Though interactive, they’re generally asocial, and temperamental, with unique behavior patterns, like those shown by Otto, who caused blackouts at a German aquarium and Inky, who famously escaped a tank in New Zealand. They learn through experience and observation, forming lasting memories with brain-like bundles of hundreds of millions of neurons in each arm and a centralized bundle in the middle.

A desire to understand the evolutionary underpinnings of this brain power led scientists to give octopuses ecstasy. Yes, ecstasy — molly, E, MDMA, the party drug, which in humans reduces fear and inhibition, induces feelings of empathy, distorts time and helps people dance to electronic music all night.

And under the influence of MDMA, the researchers report in a paper published Thursday in Current Biology, asocial octopuses seemed to become more social.

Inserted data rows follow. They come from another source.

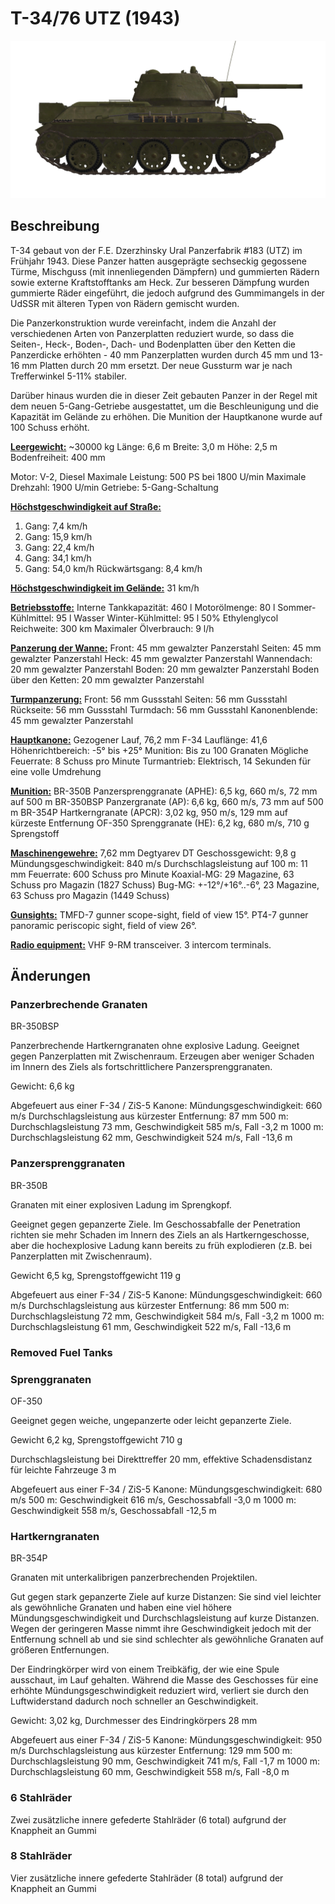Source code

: # T-34/76 UTZ (1943)

![_t34-76uvz-43](../images/_t34-76uvz-43.png)

## Beschreibung

T-34 gebaut von der F.E. Dzerzhinsky Ural Panzerfabrik #183 (UTZ) im Frühjahr 1943. Diese Panzer hatten ausgeprägte sechseckig gegossene Türme, Mischguss (mit innenliegenden Dämpfern) und gummierten Rädern sowie externe Kraftstofftanks am Heck. Zur besseren Dämpfung wurden gummierte Räder eingeführt, die jedoch aufgrund des Gummimangels in der UdSSR mit älteren Typen von Rädern gemischt wurden.

Die Panzerkonstruktion wurde vereinfacht, indem die Anzahl der verschiedenen Arten von Panzerplatten reduziert wurde, so dass die Seiten-, Heck-, Boden-, Dach- und Bodenplatten über den Ketten die Panzerdicke erhöhten - 40 mm Panzerplatten wurden durch 45 mm und 13-16 mm Platten durch 20 mm ersetzt. Der neue Gussturm war je nach Trefferwinkel 5-11% stabiler.

Darüber hinaus wurden die in dieser Zeit gebauten Panzer in der Regel mit dem neuen 5-Gang-Getriebe ausgestattet, um die Beschleunigung und die Kapazität im Gelände zu erhöhen. Die Munition der Hauptkanone wurde auf 100 Schuss erhöht.

<b><u>Leergewicht:</u></b> ~30000 kg
Länge: 6,6 m
Breite: 3,0 m
Höhe: 2,5 m
Bodenfreiheit: 400 mm

Motor: V-2, Diesel
Maximale Leistung: 500 PS bei 1800 U/min
Maximale Drehzahl: 1900 U/min
Getriebe: 5-Gang-Schaltung

<b><u>Höchstgeschwindigkeit auf Straße:</u></b>
1. Gang: 7,4 km/h
2. Gang: 15,9 km/h
3. Gang: 22,4 km/h
4. Gang: 34,1 km/h
5. Gang: 54,0 km/h
Rückwärtsgang: 8,4 km/h

<b><u>Höchstgeschwindigkeit im Gelände:</u></b> 31 km/h

<b><u>Betriebsstoffe:</u></b>
Interne Tankkapazität: 460 l
Motorölmenge: 80 l
Sommer-Kühlmittel: 95 l Wasser
Winter-Kühlmittel: 95 l 50% Ethylenglycol
Reichweite: 300 km
Maximaler Ölverbrauch: 9 l/h

<b><u>Panzerung der Wanne:</u></b>
Front: 45 mm gewalzter Panzerstahl
Seiten: 45 mm gewalzter Panzerstahl
Heck: 45 mm gewalzter Panzerstahl
Wannendach: 20 mm gewalzter Panzerstahl
Boden: 20 mm gewalzter Panzerstahl
Boden über den Ketten: 20 mm gewalzter Panzerstahl

<b><u>Turmpanzerung:</u></b>
Front: 56 mm Gussstahl
Seiten: 56 mm Gussstahl
Rückseite: 56 mm Gussstahl
Turmdach: 56 mm Gussstahl
Kanonenblende: 45 mm gewalzter Panzerstahl

<b><u>Hauptkanone:</u></b> Gezogener Lauf, 76,2 mm F-34
Lauflänge: 41,6
Höhenrichtbereich: -5° bis +25°
Munition: Bis zu 100 Granaten
Mögliche Feuerrate: 8 Schuss pro Minute
Turmantrieb: Elektrisch, 14 Sekunden für eine volle Umdrehung

<b><u>Munition:</u></b>
BR-350B Panzersprenggranate (APHE): 6,5 kg, 660 m/s, 72 mm auf 500 m
BR-350BSP Panzergranate (AP): 6,6 kg, 660 m/s, 73 mm auf 500 m
BR-354P Hartkerngranate (APCR): 3,02 kg, 950 m/s, 129 mm auf kürzeste Entfernung
OF-350 Sprenggranate (HE): 6,2 kg, 680 m/s, 710 g Sprengstoff

<b><u>Maschinengewehre:</u></b> 7,62 mm Degtyarev DT
Geschossgewicht: 9,8 g
Mündungsgeschwindigkeit: 840 m/s
Durchschlagsleistung auf 100 m: 11 mm
Feuerrate: 600 Schuss pro Minute
Koaxial-MG: 29 Magazine, 63 Schuss pro Magazin (1827 Schuss)
Bug-MG: +-12°/+16°..-6°, 23 Magazine, 63 Schuss pro Magazin (1449 Schuss)

<b><u>Gunsights:</u></b>
TMFD-7 gunner scope-sight, field of view 15°.
PT4-7 gunner panoramic periscopic sight, field of view 26°.

<b><u>Radio equipment:</u></b>
VHF 9-RM transceiver.
3 intercom terminals.


## Änderungen


### Panzerbrechende Granaten

BR-350BSP

Panzerbrechende Hartkerngranaten ohne explosive Ladung. Geeignet gegen Panzerplatten mit Zwischenraum. Erzeugen aber weniger Schaden im Innern des Ziels als fortschrittlichere Panzersprenggranaten.

Gewicht: 6,6 kg

Abgefeuert aus einer F-34 / ZiS-5 Kanone:
Mündungsgeschwindigkeit: 660 m/s 
Durchschlagsleistung aus kürzester Entfernung: 87 mm
500 m: Durchschlagsleistung 73 mm, Geschwindigkeit 585 m/s, Fall -3,2 m
1000 m: Durchschlagsleistung 62 mm, Geschwindigkeit 524 m/s, Fall -13,6 m


### Panzersprenggranaten

BR-350B

Granaten mit einer explosiven Ladung im Sprengkopf.

Geeignet gegen gepanzerte Ziele. Im Geschossabfalle der Penetration richten sie mehr Schaden im Innern des Ziels an als Hartkerngeschosse, aber die hochexplosive Ladung kann bereits zu früh explodieren (z.B. bei Panzerplatten mit Zwischenraum).

Gewicht 6,5 kg, Sprengstoffgewicht 119 g

Abgefeuert aus einer F-34 / ZiS-5 Kanone:
Mündungsgeschwindigkeit: 660 m/s
Durchschlagsleistung aus kürzester Entfernung: 86 mm
500 m: Durchschlagsleistung 72 mm, Geschwindigkeit 584 m/s, Fall -3,2 m
1000 m: Durchschlagsleistung 61 mm, Geschwindigkeit 522 m/s, Fall -13,6 m


### Removed Fuel Tanks


### Sprenggranaten

OF-350

Geeignet gegen weiche, ungepanzerte oder leicht gepanzerte Ziele.

Gewicht 6,2 kg, Sprengstoffgewicht 710 g

Durchschlagsleistung bei Direkttreffer 20 mm, effektive Schadensdistanz für leichte Fahrzeuge 3 m

Abgefeuert aus einer F-34 / ZiS-5 Kanone:
Mündungsgeschwindigkeit: 680 m/s
500 m: Geschwindigkeit 616 m/s, Geschossabfall -3,0 m
1000 m: Geschwindigkeit 558 m/s, Geschossabfall -12,5 m


### Hartkerngranaten

BR-354P

Granaten mit unterkalibrigen panzerbrechenden Projektilen.

Gut gegen stark gepanzerte Ziele auf kurze Distanzen: Sie sind viel leichter als gewöhnliche Granaten und haben eine viel höhere Mündungsgeschwindigkeit und Durchschlagsleistung auf kurze Distanzen. Wegen der geringeren Masse nimmt ihre Geschwindigkeit jedoch mit der Entfernung schnell ab und sie sind schlechter als gewöhnliche Granaten auf größeren Entfernungen.

Der Eindringkörper wird von einem Treibkäfig, der wie eine Spule ausschaut, im Lauf gehalten. Während die Masse des Geschosses für eine erhöhte Mündungsgeschwindigkeit reduziert wird, verliert sie durch den Luftwiderstand dadurch noch schneller an Geschwindigkeit.

Gewicht: 3,02 kg, Durchmesser des Eindringkörpers 28 mm

Abgefeuert aus einer F-34 / ZiS-5 Kanone:
Mündungsgeschwindigkeit: 950 m/s 
Durchschlagsleistung aus kürzester Entfernung: 129 mm
500 m: Durchschlagsleistung 90 mm, Geschwindigkeit 741 m/s, Fall -1,7 m
1000 m: Durchschlagsleistung 60 mm, Geschwindigkeit 558 m/s, Fall -8,0 m


### 6 Stahlräder

Zwei zusätzliche innere gefederte Stahlräder (6 total) aufgrund der Knappheit an Gummi


### 8 Stahlräder

Vier zusätzliche innere gefederte Stahlräder (8 total) aufgrund der Knappheit an Gummi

“Even though octopuses look like they come from outer space, they’re actually not that different from us,” said Gül Dölen, a neuroscientist at Johns Hopkins University School of Medicine who led the study with Eric Edsinger, an octopus researcher at Marine Biological Laboratory in Woods Hole.

They also found that humans and octopuses share parts of an ancient messaging system involved in social behaviors, one enhanced by the presence of MDMA in both animals. These shared lineages may have been conserved to reduce fear and enable social behaviors. And although preliminary, the authors think octopuses present a promising model for studying MDMA’s effects on the human brain, treating PTSD and better understanding how the brain evolved to conjure social behaviors.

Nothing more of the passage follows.